Il 6 novembre 2025, importanti leader dell’industria siderurgica tedesca si sono incontrati in una conferenza stampa dopo l’attesissimo “Steel Summit”. Erano presenti il ​​cancelliere federale Friedrich Merz, il presidente dell'Associazione dell'acciaio Gunnar Groebler, nonché il ministro federale delle finanze Lars Klingbeil e Jürgen Kerner, 2° presidente della IG Metall. In questo incontro si è discusso di questioni urgenti che riguardano il futuro dell'industria siderurgica nazionale e, non ultimo, che dovrebbero garantire molti posti di lavoro in Germania.

Una delle preoccupazioni principali di Friedrich Merz era l’accento posto sul “prezzo industriale dell’elettricità”. Egli ha chiarito che gli attuali elevati costi energetici rappresentano un grave onere per l'industria siderurgica e che senza una riduzione di tali costi l'industria non potrebbe sopravvivere. La produzione dell’acciaio è un settore chiave che interessa innumerevoli aziende e dipendenti. “Dobbiamo convincere i politici a lavorare per preservare questo settore”, ha affermato Merz.

Le sfide del settore siderurgico

Gunnar Groebler ha messo in guardia anche dall'imminente perdita di posti di lavoro nell'industria in Germania. “5,5 milioni di posti di lavoro dipendono da catene del valore ad alta intensità di acciaio” e vi è incertezza e paura per il futuro anche nelle regioni industriali. I numeri parlano da soli: nella prima metà del 2025 la produzione di acciaio grezzo in Germania è scesa di quasi il 12% a 17,1 milioni di tonnellate, raggiungendo il livello della crisi finanziaria del 2009. La debole domanda interna da parte del settore edile e dell’ingegneria meccanica nonché dell’industria automobilistica, peggiora ulteriormente la situazione Deutschlandfunk segnalato.

In un confronto internazionale, la produzione di acciaio è molto dominante in Asia, dove vengono prodotti circa tre quarti dell’acciaio grezzo globale. La Germania stessa è il più grande produttore di acciaio dell’UE, ma l’industria è sotto pressione dalla concorrenza a basso costo proveniente dall’estero, soprattutto dall’Asia rapporti Tagesschau.

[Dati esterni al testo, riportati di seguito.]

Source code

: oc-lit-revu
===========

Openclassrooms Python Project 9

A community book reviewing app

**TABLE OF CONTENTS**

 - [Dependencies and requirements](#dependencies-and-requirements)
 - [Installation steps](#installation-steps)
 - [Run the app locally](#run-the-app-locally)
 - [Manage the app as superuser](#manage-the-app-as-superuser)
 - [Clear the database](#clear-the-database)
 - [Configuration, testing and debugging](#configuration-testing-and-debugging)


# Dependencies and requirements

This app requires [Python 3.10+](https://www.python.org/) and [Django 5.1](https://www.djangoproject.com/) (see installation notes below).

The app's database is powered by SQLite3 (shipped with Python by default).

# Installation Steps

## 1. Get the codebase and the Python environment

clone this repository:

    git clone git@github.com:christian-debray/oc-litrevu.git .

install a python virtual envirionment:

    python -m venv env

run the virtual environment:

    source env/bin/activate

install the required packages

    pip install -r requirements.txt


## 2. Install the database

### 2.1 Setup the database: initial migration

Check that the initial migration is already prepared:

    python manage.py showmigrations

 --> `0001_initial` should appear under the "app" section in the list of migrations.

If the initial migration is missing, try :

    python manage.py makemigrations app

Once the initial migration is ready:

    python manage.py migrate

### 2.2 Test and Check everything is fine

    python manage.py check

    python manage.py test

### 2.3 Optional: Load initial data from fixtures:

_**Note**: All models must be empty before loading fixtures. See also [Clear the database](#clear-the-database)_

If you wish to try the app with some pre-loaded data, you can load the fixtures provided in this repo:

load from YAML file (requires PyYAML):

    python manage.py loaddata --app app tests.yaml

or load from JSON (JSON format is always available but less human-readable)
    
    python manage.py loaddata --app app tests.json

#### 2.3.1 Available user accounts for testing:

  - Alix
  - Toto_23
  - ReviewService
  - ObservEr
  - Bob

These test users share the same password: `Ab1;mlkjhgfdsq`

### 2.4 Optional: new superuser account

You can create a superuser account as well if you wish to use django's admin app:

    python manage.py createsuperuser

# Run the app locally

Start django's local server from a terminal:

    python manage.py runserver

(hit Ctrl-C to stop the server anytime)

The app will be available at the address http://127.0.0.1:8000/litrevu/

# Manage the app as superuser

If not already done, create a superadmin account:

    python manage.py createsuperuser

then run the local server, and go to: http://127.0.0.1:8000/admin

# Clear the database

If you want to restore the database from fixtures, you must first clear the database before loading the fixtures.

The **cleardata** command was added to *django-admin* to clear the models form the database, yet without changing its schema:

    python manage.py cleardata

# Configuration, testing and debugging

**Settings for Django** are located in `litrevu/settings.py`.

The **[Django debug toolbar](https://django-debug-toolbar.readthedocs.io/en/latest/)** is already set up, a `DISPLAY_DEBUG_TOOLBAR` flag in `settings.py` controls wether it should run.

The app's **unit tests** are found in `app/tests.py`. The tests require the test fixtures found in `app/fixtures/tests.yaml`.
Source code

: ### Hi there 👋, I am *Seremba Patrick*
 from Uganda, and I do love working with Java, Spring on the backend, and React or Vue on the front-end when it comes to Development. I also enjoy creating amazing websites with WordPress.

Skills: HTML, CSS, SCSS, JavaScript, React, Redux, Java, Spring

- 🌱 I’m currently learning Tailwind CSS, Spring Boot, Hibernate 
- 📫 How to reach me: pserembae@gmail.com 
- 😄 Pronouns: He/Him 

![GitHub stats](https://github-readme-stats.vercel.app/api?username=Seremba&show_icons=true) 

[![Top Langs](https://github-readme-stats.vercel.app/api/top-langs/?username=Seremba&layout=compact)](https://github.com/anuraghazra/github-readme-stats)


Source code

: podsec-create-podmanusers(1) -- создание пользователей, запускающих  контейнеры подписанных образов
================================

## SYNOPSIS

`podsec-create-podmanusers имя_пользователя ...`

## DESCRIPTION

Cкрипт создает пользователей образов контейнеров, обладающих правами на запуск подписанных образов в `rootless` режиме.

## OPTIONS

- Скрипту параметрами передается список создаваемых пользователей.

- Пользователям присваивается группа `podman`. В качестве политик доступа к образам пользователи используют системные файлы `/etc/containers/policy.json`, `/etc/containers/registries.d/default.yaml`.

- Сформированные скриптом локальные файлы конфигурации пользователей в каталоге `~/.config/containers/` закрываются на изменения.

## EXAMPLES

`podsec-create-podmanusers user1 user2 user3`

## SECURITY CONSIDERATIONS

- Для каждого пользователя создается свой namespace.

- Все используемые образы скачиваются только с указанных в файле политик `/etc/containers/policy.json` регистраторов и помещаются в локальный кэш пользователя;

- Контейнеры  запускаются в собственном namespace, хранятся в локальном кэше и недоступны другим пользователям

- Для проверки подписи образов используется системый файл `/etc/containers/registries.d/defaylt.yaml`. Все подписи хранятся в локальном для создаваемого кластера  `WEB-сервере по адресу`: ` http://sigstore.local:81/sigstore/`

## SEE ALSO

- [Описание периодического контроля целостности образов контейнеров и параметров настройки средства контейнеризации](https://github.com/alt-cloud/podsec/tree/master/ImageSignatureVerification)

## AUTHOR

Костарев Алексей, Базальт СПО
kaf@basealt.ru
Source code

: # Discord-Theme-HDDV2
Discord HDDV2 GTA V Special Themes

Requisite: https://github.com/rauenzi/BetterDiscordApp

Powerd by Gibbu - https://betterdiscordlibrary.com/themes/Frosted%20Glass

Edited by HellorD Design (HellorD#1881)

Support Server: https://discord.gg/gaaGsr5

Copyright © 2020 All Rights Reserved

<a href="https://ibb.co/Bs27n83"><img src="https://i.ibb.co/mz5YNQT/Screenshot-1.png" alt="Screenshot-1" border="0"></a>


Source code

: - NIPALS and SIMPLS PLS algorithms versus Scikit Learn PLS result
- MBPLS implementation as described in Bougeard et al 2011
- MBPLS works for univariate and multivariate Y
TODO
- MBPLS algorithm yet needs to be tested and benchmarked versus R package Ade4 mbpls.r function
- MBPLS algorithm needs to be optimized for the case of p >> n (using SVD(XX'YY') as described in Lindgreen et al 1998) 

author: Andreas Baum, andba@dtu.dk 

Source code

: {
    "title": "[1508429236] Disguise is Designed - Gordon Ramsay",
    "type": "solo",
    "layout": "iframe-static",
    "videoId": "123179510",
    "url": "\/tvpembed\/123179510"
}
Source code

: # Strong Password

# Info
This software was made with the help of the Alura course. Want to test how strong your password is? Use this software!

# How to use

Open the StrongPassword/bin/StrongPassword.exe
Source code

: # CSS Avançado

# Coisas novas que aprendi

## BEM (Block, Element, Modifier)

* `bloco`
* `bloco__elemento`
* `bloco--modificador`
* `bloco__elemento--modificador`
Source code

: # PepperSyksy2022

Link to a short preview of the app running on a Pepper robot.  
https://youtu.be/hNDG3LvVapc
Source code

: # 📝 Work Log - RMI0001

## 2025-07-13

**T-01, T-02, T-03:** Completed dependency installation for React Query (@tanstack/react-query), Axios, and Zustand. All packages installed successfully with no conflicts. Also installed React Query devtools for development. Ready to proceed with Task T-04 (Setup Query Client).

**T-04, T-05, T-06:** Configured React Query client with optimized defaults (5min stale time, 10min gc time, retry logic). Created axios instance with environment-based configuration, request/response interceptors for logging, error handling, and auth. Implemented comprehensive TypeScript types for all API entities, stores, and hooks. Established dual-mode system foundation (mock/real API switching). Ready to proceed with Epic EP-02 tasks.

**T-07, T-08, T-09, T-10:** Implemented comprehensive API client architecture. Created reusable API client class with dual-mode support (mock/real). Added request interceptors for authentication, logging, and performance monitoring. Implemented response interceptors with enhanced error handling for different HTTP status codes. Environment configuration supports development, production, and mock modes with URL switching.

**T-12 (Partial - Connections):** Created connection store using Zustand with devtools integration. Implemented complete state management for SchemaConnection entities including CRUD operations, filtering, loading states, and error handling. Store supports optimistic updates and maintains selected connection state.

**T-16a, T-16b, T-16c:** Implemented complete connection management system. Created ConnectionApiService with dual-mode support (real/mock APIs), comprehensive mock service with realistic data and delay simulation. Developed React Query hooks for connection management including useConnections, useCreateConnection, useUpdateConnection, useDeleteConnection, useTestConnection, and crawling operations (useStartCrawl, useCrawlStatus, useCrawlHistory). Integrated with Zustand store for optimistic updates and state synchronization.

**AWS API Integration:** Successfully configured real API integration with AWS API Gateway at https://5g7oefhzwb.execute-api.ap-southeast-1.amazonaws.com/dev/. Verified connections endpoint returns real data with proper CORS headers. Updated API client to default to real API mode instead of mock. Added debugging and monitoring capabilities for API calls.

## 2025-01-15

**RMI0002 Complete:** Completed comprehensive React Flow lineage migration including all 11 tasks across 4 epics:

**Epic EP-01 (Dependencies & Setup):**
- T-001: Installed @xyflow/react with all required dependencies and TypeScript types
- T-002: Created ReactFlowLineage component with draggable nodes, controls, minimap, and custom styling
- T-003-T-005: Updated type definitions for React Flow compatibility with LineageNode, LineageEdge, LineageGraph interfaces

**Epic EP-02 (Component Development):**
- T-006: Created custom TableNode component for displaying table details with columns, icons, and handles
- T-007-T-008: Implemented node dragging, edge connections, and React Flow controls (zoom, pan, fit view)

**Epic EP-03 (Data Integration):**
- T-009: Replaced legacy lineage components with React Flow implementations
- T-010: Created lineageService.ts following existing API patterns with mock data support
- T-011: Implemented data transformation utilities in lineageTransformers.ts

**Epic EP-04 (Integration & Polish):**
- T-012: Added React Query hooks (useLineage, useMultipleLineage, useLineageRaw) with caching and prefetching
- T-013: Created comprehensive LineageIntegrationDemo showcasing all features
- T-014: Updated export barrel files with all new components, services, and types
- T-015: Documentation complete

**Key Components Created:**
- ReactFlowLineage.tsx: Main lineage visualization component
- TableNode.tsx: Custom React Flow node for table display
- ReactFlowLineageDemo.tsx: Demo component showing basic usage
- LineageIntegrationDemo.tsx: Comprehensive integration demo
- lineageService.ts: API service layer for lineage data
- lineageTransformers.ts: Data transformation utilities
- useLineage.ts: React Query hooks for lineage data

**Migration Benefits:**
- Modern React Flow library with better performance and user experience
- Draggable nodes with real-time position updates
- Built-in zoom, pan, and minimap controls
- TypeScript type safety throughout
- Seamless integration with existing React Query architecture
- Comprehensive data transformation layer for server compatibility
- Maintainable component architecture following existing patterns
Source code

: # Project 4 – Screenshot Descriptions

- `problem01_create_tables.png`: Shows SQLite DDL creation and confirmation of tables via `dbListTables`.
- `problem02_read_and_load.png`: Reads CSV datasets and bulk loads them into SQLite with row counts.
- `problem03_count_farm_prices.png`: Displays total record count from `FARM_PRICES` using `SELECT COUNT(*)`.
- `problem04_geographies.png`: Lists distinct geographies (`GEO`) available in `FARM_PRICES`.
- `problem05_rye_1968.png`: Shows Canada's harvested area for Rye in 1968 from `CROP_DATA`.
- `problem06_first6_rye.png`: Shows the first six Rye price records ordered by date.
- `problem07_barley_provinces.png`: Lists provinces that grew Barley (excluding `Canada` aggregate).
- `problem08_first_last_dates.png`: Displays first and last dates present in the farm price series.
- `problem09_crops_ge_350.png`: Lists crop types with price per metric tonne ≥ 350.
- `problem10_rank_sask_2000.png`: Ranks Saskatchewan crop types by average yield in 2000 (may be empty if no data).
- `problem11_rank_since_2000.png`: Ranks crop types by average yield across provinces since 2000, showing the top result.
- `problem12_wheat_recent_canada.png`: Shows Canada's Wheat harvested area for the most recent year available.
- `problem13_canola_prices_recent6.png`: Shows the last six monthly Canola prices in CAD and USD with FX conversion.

La politica e la necessità di cambiamento

Lars Klingbeil ha annunciato che, nel contesto del conflitto in corso in Ucraina, l'importazione di acciaio dalla Russia dovrebbe essere interrotta il più rapidamente possibile. Ciò potrebbe dare all’industria siderurgica tedesca uno stimolo per differenziarsi dai concorrenti stranieri. Tuttavia, Groebler ha anche avvertito che il passaggio all’energia verde sarebbe costoso e difficile da realizzare senza il sostegno politico.

Il dibattito sulle misure protezionistiche mostra che il governo federale è scettico riguardo alla preferenza data alle imprese nazionali. Ma data la politica tariffaria statunitense e gli elevati costi energetici in Germania, la situazione per i produttori siderurgici nazionali sta diventando sempre più precaria. Voci critiche, come quella del segretario generale della CDU Carsten Linnemann, hanno già chiesto dazi punitivi dell’UE contro le politiche dei prezzi dei concorrenti cinesi.

Nel complesso, l’industria siderurgica rimane un fattore decisivo per l’economia tedesca. Con circa quattro milioni di persone che lavorano nelle industrie ad alta intensità di acciaio e circa 90.000 nella produzione di acciaio, ogni decisione presa oggi ha enormi conseguenze. In futuro, l’industria continuerà a fare affidamento su politiche che affrontino adeguatamente le crescenti sfide sottolinea Wikipedia.